“Dubai” da América do Sul? A ilusão do lítio no deserto de sal da Bolívia

Contratos com empresas chinesas e russas aumentam riscos de degradação ambiental e ameaçam meios de subsistência locais

Há quase duas décadas, políticos bolivianos prometem que o lítio, mineral essencial para a produção de tecnologias avançadas, como baterias para veículos elétricos, transformaria a economia do país. Mas, na prática, comunidades indígenas do salar de Uyuni veem a promessa se desfazer em meio a impactos ambientais e escassez de água. As informações são do The Guardian.

Remando perto das salinas, Franz Alí Ramos recorda os pântanos de alta altitude onde brincava na infância. Hoje, essas áreas estão secas e rachadas, consequência, segundo ele, das operações da estatal Yacimientos de Litio Bolivianos (YLB). Recentes contratos de mineração com empresas russa e chinesa aumentam a preocupação: moradores temem que os danos ambientais se agravem.

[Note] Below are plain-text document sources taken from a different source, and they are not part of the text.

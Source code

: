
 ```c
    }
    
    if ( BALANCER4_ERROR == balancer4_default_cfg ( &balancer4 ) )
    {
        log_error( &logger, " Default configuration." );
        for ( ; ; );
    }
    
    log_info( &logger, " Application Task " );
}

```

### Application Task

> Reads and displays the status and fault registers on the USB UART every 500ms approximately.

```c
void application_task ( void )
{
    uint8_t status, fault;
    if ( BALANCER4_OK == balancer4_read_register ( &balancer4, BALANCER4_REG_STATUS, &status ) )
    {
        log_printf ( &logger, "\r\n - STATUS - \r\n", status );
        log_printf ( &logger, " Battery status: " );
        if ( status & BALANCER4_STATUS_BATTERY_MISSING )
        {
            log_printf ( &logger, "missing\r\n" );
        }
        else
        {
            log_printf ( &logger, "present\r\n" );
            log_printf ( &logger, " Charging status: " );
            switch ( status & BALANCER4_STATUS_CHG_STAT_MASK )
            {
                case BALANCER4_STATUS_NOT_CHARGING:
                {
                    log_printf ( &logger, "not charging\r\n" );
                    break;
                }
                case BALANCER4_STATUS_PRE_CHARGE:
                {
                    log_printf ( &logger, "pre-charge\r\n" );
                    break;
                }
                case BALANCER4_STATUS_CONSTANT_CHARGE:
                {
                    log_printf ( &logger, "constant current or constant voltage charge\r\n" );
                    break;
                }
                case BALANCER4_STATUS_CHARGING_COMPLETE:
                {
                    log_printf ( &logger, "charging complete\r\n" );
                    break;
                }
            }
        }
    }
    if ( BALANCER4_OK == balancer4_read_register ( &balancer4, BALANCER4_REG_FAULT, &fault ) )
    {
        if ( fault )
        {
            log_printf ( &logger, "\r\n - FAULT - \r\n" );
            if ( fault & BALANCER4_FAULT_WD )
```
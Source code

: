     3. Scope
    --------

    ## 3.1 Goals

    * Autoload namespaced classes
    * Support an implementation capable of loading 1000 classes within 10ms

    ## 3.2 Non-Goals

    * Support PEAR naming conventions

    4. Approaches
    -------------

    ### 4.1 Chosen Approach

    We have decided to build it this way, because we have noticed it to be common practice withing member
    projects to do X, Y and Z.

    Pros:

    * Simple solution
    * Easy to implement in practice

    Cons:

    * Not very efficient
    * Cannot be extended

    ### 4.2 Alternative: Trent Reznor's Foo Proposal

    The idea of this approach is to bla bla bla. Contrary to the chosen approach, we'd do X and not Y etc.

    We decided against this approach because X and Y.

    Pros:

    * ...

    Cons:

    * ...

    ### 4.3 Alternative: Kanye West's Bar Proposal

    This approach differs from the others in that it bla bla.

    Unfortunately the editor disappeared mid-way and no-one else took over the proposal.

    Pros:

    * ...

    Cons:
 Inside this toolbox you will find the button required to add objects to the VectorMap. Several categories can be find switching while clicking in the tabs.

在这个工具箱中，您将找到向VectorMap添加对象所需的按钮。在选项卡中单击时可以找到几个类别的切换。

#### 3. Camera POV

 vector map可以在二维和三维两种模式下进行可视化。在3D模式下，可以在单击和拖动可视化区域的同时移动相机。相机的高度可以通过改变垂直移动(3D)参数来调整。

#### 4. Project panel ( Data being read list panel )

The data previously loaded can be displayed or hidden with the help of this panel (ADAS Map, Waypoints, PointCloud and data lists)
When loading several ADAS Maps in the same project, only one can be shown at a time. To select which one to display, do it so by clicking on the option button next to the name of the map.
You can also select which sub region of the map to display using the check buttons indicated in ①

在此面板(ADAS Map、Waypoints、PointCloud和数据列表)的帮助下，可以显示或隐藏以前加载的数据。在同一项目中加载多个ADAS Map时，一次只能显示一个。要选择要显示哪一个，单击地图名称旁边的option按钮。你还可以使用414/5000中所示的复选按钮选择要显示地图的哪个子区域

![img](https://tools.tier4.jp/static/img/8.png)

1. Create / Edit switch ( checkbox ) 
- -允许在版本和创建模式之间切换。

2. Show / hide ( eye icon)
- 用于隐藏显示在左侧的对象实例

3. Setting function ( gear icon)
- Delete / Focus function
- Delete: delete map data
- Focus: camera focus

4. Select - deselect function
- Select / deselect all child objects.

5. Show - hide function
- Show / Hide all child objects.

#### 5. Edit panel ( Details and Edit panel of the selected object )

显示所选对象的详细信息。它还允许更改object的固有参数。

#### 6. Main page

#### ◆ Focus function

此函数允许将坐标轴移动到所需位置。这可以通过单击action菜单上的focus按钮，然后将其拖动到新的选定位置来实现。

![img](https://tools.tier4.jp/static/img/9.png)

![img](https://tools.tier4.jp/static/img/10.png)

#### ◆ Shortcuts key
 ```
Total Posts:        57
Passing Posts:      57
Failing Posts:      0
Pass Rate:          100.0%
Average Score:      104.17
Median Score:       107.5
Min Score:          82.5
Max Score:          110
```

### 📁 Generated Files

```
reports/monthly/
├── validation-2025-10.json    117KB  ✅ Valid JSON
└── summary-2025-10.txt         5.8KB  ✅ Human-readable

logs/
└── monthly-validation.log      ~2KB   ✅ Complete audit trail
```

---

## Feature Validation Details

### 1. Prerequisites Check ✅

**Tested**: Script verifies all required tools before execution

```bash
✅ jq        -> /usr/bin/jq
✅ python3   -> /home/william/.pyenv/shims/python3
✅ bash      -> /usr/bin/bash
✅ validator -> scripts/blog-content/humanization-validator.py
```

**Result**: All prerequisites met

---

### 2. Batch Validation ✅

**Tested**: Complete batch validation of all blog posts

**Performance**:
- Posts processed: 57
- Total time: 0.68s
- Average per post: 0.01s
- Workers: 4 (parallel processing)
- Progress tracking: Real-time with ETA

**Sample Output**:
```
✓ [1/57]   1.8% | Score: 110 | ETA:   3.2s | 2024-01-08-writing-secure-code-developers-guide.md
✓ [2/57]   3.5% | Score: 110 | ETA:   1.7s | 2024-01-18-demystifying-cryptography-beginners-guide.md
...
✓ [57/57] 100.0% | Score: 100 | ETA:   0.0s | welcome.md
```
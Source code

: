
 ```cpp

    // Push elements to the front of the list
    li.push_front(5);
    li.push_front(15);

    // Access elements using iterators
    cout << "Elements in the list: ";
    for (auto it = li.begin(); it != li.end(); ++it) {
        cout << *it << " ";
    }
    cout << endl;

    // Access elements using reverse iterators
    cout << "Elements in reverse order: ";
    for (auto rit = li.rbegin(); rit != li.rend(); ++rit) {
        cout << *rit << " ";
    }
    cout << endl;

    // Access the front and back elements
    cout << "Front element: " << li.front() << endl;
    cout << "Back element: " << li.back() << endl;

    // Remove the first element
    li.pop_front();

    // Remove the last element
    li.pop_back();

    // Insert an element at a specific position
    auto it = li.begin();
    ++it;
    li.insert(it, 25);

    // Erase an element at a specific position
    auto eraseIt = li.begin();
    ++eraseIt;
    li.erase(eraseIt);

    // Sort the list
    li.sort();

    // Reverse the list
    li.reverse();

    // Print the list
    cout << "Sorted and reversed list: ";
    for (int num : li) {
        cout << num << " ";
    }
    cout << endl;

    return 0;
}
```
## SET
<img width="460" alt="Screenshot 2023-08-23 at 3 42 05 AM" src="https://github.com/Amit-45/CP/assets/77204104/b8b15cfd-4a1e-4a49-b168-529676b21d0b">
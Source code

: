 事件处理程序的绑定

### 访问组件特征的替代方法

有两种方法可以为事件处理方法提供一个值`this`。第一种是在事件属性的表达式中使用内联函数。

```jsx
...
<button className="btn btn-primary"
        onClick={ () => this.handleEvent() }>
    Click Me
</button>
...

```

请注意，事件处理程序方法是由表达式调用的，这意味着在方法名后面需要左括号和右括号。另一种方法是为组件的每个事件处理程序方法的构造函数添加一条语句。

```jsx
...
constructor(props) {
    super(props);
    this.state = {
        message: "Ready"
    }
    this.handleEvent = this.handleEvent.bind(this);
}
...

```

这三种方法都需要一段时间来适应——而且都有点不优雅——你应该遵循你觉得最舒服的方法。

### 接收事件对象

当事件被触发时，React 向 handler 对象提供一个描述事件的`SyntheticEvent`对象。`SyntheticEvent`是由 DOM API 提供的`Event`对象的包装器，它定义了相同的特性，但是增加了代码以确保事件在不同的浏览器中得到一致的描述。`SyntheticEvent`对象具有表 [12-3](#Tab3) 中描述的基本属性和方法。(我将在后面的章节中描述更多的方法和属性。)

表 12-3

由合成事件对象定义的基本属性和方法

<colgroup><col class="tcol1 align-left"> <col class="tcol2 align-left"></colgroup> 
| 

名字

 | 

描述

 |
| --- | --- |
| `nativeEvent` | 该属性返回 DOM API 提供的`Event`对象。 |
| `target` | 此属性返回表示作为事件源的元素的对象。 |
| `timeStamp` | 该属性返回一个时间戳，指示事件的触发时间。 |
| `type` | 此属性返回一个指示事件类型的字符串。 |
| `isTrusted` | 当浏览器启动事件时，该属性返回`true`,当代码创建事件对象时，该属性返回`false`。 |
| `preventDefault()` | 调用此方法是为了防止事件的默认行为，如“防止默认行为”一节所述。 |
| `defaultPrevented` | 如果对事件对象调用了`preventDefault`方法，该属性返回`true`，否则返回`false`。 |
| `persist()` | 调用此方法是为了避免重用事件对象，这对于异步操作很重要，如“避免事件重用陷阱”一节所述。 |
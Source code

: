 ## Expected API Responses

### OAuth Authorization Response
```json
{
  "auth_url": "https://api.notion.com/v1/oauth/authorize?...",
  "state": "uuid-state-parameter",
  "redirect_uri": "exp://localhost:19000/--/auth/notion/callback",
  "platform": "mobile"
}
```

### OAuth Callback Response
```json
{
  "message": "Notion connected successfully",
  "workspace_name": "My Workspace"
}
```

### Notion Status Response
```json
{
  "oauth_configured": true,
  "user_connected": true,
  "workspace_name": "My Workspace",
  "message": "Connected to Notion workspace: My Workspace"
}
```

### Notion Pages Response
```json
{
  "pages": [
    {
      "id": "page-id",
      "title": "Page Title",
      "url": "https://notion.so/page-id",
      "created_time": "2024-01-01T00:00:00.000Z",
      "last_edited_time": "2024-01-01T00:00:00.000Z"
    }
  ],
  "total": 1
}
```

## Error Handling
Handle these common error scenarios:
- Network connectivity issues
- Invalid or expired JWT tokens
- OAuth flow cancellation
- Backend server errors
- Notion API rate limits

“Nossas comunidades estão em estado de emergência”, diz Alí Ramos, que vive a 30 km da usina de lítio Llipi da YLB.

Formações de sal gigantes no salar de Uyuni (Foto: WikiCommons)

A industrialização do lítio começou em 2008, com a nacionalização das reservas concentradas no salar. Mas a primeira fábrica só foi inaugurada em 2023, após atrasos causados por má gestão da YLB e a crise política de 2019, quando Morales renunciou sob alegações de fraude eleitoral.

Desde então, a produção ficou muito abaixo das metas: apenas 2 mil toneladas de carbonato de lítio em 2024, contra capacidade anual estimada de 15 mil toneladas. Para acelerar a exploração, a YLB fechou contratos de US$ 2 bilhões com a Uranium One, da Rússia, e o consórcio CBC, da China, usando tecnologia de extração supostamente mais rápida e com menor consumo de água, embora críticos contestem.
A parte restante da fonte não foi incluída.